Straight edge refers to a subculture of hardcore punk which was a direct reaction to the sexual revolution, hedonism, and excess associated with punk rock. In its simplest form, straight edge is a philosophy of staying clean and sober: meaning refraining from using alcohol, tobacco, and recreational drugs. For some, this extends to not engaging in promiscuous sex, following a vegetarian or vegan diet, not using caffeine or prescription drugs. The term was coined by the 1980s hardcore punk band Minor Threat in their song "Straight Edge."
Since the late 1970s, straight edge has been a part of the punk scene. During that time, a wide variety of beliefs and ideas have been incorporated into straight edge including violence, vegetarianism, animal rights, communism and Hare Krishna beliefs. In many parts of the United States, straight edge is treated as a gang; however, recent studies suggest that only a small minority of the people who refer to themselves as straight edge are violent.

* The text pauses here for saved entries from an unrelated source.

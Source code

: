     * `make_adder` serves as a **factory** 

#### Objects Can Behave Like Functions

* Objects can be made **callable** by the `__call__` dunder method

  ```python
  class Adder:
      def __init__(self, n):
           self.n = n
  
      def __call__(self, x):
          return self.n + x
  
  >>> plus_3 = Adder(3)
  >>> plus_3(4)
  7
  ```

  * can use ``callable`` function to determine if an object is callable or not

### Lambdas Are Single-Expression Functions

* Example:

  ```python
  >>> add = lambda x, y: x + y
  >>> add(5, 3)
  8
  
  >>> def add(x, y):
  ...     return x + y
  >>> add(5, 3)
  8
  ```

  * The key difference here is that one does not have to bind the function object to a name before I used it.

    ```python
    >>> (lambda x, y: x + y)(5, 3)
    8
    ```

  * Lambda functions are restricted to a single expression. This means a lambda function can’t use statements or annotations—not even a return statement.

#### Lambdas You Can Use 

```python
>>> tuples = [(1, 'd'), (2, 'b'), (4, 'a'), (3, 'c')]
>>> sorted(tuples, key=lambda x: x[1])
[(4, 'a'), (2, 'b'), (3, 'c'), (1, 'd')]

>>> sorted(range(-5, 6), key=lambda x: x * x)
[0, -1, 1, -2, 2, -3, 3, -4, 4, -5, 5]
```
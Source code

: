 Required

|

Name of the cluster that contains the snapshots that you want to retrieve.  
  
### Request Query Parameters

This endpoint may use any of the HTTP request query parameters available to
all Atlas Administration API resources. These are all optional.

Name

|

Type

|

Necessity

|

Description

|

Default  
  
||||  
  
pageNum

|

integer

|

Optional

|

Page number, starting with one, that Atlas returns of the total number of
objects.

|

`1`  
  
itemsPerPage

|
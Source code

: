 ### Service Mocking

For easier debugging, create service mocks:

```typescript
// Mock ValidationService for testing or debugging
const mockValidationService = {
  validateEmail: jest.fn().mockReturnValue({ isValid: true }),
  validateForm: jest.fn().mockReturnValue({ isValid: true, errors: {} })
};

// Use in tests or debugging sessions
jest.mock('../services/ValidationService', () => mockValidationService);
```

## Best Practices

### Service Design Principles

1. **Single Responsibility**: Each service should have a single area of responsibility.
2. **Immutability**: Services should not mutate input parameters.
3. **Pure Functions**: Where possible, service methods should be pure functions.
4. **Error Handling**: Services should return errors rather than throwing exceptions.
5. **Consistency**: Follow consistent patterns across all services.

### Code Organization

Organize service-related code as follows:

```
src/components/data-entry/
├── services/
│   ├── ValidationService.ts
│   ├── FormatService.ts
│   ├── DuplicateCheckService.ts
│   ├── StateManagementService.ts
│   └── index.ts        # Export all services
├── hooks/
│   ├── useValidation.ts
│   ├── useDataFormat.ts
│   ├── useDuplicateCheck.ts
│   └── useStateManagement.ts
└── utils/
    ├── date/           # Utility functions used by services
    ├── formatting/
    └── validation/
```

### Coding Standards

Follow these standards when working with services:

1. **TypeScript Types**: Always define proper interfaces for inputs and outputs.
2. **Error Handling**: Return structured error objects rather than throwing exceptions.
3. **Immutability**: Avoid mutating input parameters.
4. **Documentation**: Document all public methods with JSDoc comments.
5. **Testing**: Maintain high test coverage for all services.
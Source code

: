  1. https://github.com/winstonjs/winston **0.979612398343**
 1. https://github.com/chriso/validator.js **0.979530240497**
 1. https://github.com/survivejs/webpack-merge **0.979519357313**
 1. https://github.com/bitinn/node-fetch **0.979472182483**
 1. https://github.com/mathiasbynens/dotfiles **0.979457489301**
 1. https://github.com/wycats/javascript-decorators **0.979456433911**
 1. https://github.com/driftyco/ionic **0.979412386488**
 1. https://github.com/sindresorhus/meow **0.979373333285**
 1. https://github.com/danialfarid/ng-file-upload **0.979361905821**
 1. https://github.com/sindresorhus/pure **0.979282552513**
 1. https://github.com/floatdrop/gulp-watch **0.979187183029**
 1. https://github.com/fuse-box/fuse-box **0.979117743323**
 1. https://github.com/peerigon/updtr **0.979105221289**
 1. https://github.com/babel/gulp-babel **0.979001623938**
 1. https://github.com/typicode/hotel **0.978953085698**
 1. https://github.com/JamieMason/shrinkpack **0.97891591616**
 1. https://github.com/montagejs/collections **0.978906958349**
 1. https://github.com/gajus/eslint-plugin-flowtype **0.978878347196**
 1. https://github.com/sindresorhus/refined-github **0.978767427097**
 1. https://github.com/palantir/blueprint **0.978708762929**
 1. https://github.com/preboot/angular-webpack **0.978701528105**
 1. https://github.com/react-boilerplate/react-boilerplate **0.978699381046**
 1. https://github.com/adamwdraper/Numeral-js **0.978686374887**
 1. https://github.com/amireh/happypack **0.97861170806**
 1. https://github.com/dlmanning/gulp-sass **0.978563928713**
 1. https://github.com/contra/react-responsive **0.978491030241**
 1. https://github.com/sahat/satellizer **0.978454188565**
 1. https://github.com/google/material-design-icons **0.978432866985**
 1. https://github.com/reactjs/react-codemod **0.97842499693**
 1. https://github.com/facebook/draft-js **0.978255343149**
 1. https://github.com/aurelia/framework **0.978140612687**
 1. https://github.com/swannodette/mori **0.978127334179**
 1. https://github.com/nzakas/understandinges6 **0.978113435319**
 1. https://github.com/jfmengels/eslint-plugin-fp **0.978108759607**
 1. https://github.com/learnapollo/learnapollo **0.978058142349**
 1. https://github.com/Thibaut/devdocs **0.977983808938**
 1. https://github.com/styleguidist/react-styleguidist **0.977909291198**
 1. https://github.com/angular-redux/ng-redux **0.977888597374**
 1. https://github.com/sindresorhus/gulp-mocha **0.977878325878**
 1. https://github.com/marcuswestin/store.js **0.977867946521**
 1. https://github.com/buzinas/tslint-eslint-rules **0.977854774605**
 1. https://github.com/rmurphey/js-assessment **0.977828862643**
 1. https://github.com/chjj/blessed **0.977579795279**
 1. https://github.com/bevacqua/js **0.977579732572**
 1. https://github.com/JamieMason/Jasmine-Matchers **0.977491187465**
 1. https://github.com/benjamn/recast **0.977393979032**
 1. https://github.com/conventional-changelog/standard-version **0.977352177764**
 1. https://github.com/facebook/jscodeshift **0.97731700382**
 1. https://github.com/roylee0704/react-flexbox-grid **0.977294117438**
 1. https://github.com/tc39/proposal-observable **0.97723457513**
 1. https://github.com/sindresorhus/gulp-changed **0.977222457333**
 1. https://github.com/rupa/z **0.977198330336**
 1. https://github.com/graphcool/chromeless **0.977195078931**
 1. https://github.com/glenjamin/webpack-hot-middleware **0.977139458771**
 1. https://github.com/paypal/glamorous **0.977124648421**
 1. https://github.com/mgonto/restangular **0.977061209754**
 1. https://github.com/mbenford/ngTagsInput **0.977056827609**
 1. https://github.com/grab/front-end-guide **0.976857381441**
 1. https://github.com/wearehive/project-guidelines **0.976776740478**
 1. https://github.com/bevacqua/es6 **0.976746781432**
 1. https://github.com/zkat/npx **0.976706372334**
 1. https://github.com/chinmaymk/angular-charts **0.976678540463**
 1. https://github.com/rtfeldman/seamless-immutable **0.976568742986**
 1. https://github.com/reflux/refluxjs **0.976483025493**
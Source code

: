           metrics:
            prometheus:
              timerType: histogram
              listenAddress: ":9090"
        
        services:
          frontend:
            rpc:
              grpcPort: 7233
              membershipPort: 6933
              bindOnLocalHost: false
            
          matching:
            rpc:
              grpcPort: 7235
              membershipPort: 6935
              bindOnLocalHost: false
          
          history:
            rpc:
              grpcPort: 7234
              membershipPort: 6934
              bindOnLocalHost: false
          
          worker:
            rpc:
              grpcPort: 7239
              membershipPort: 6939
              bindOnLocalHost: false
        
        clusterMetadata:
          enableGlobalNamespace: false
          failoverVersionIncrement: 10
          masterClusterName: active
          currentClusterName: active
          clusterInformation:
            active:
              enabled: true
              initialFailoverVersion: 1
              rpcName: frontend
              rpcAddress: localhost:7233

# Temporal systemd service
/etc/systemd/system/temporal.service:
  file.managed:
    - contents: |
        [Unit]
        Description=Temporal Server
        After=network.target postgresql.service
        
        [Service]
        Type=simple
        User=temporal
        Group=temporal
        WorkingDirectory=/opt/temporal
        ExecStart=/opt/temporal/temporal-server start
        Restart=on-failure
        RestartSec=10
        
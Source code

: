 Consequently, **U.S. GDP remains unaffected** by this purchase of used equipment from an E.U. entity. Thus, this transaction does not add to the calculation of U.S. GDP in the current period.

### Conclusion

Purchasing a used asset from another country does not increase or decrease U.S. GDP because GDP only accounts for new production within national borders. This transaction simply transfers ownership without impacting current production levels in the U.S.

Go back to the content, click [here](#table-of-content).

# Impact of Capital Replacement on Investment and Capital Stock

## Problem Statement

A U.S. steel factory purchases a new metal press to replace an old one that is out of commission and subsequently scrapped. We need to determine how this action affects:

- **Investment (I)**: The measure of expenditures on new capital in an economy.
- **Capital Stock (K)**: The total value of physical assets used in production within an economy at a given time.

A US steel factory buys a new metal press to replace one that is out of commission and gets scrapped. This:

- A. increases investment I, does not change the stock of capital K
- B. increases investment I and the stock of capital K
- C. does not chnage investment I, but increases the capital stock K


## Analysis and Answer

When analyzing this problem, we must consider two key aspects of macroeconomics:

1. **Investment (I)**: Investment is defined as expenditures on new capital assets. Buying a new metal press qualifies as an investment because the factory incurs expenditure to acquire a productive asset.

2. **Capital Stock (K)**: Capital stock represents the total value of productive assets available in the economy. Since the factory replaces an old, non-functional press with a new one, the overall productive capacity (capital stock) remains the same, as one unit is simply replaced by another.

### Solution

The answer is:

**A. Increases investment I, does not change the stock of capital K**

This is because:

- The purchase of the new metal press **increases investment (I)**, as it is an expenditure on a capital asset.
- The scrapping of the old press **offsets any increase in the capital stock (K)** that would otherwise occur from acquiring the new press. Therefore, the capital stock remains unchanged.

In 1999, William Tsitsos wrote that straight edge had gone though three eras since its founding in the early 1980s. Later analyst have identified another era that has taken place since Tsitsos's writing.
1970s and early 1980s
Originally, straight edge was most closely associated with hardcore punk which developed in the late 1970s and early 1980s, and was partly characterized by shouted rather than sung vocals. Straight edge individuals of this early era often associated with the original punk ideals such as individualism, disdain for work and school, and live-for-the-moment attitudes.